Five police officers were killed in a hail of gunfire that erupted near a peaceful protest in Dallas, according to city officials. A total of 11 officers were shot, 10 by two snipers in “elevated positions” and one by the suspect during a subsequent exchange in downtown Dallas, according to the DPD. One civilian was also wounded.
The ambush marks the deadliest day for law enforcement in the United States since the attacks on Sept. 11, 2001.
Police said early Friday morning that one suspect had been taken into custody after a shootout with Dallas SWAT officers. Around 1:30 a.m. Eastern time, police officials said they had another suspect cornered: “The suspect that we are negotiating with that has exchanged gunfire over the last 45 minutes has told us that the end is coming and that he is going to hurt us.”
Three other suspects were in police custody, including two who were seen throwing a camouflage bag into a Mercedes and later apprehended by police. Officers said a third suspect, a woman, was captured close to the parking garage where the last known remaining suspect was barricaded.

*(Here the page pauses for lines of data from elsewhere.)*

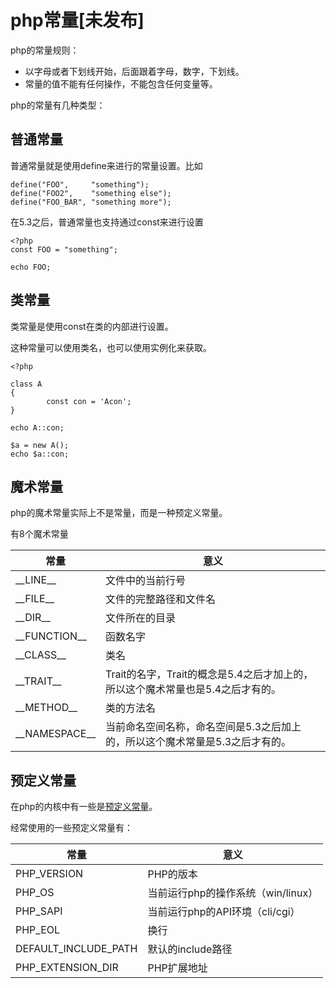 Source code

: # php常量[未发布]

php的常量规则：

- 以字母或者下划线开始，后面跟着字母，数字，下划线。
- 常量的值不能有任何操作，不能包含任何变量等。

php的常量有几种类型：

## 普通常量

普通常量就是使用define来进行的常量设置。比如

	define("FOO",     "something");
	define("FOO2",    "something else");
	define("FOO_BAR", "something more");

在5.3之后，普通常量也支持通过const来进行设置

	<?php
	const FOO = "something";

	echo FOO;

## 类常量

类常量是使用const在类的内部进行设置。

这种常量可以使用类名，也可以使用实例化来获取。

	<?php

	class A
	{
	        const con = 'Acon';
	}

	echo A::con;

	$a = new A();
	echo $a::con;


## 魔术常量

php的魔术常量实际上不是常量，而是一种预定义常量。

有8个魔术常量

常量        | 意义
------------- |--------------
\_\_LINE\_\_ | 文件中的当前行号
\_\_FILE\_\_ | 文件的完整路径和文件名
\_\_DIR\_\_ | 文件所在的目录
\_\_FUNCTION\_\_ | 函数名字
\_\_CLASS\_\_ | 类名
\_\_TRAIT\_\_ | Trait的名字，Trait的概念是5.4之后才加上的，所以这个魔术常量也是5.4之后才有的。
\_\_METHOD\_\_ | 类的方法名
\_\_NAMESPACE\_\_ | 当前命名空间名称，命名空间是5.3之后加上的，所以这个魔术常量是5.3之后才有的。

## 预定义常量

在php的内核中有一些是[预定义常量](http://www.php.net/manual/zh/reserved.constants.php)。

经常使用的一些预定义常量有：

常量        | 意义
------------- |--------------
PHP_VERSION | PHP的版本
PHP_OS | 当前运行php的操作系统（win/linux）
PHP_SAPI | 当前运行php的API环境（cli/cgi）
PHP_EOL | 换行
DEFAULT_INCLUDE_PATH | 默认的include路径
PHP_EXTENSION_DIR  | PHP扩展地址
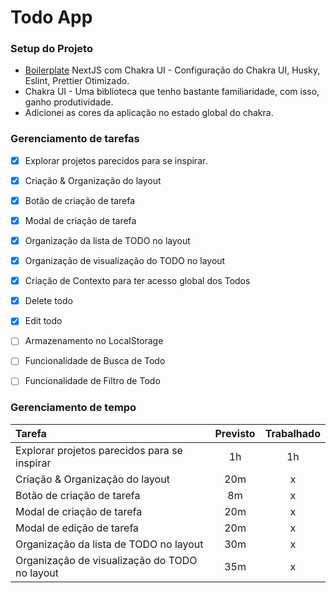 # Todo App
### Setup do Projeto
- [Boilerplate](https://github.com/Lukazovic/nextjs-with-chakra-ui-boilerplate) NextJS com Chakra UI - Configuração do Chakra UI, Husky, Eslint, Prettier Otimizado.
- Chakra UI - Uma biblioteca que tenho bastante familiaridade, com isso, ganho produtividade.
- Adicionei as cores da aplicação no estado global do chakra.
### Gerenciamento de tarefas
- [x] Explorar projetos parecidos para se inspirar.
- [x] Criação & Organização do layout
- [x] Botão de criação de tarefa
- [x] Modal de criação de tarefa
- [x] Organização da lista de TODO no layout
- [x] Organização de visualização do TODO no layout
- [x] Criação de Contexto para ter acesso global dos Todos
- [x] Delete todo
- [x] Edit todo
- [ ] Armazenamento no LocalStorage
- [ ] Funcionalidade de Busca de Todo
- [ ] Funcionalidade de Filtro de Todo



### Gerenciamento de tempo
|Tarefa|Previsto|Trabalhado|
|:--|:--:|:--:|
|Explorar projetos parecidos para se inspirar|1h|1h|
|Criação & Organização do layout | 20m | x |
|Botão de criação de tarefa| 8m | x |
|Modal de criação de tarefa| 20m | x |
|Modal de edição de tarefa| 20m | x |
|Organização da lista de TODO no layout| 30m | x |
|Organização de visualização do TODO no layout| 35m | x |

The ambush in downtown Dallas sent shockwaves through the city and the rest of the country, still reeling from the two shooting deaths of black men at the hands of police just this week. The identities and motive of the shooters was still a mystery as of early Friday morning.
A Facebook Live broadcast by Michael Kevin Bautista shows the moments that dozens of shots rang out in downtown Dallas. In the graphic video, two police officers appear to be laying on the ground after several dozen shots are fired:
CBS DFW quoted a witness saying he heard what sounded like shots fired from an assault rifle. The gunfire rang out at the end of rally protesting police violence, which had been peaceful prior to the shooting.
People were gathering to protest racially motivated police brutality after two black men, Alton Sterling and Philando Castile, were both fatally shot by police officers on Tuesday and Wednesday, respectively. Dramatic footage of Sterling and Castile being killed — both of whom were nonviolent at the time of their shooting — galvanized the #BlackLivesMatter movement into action in cities across the country.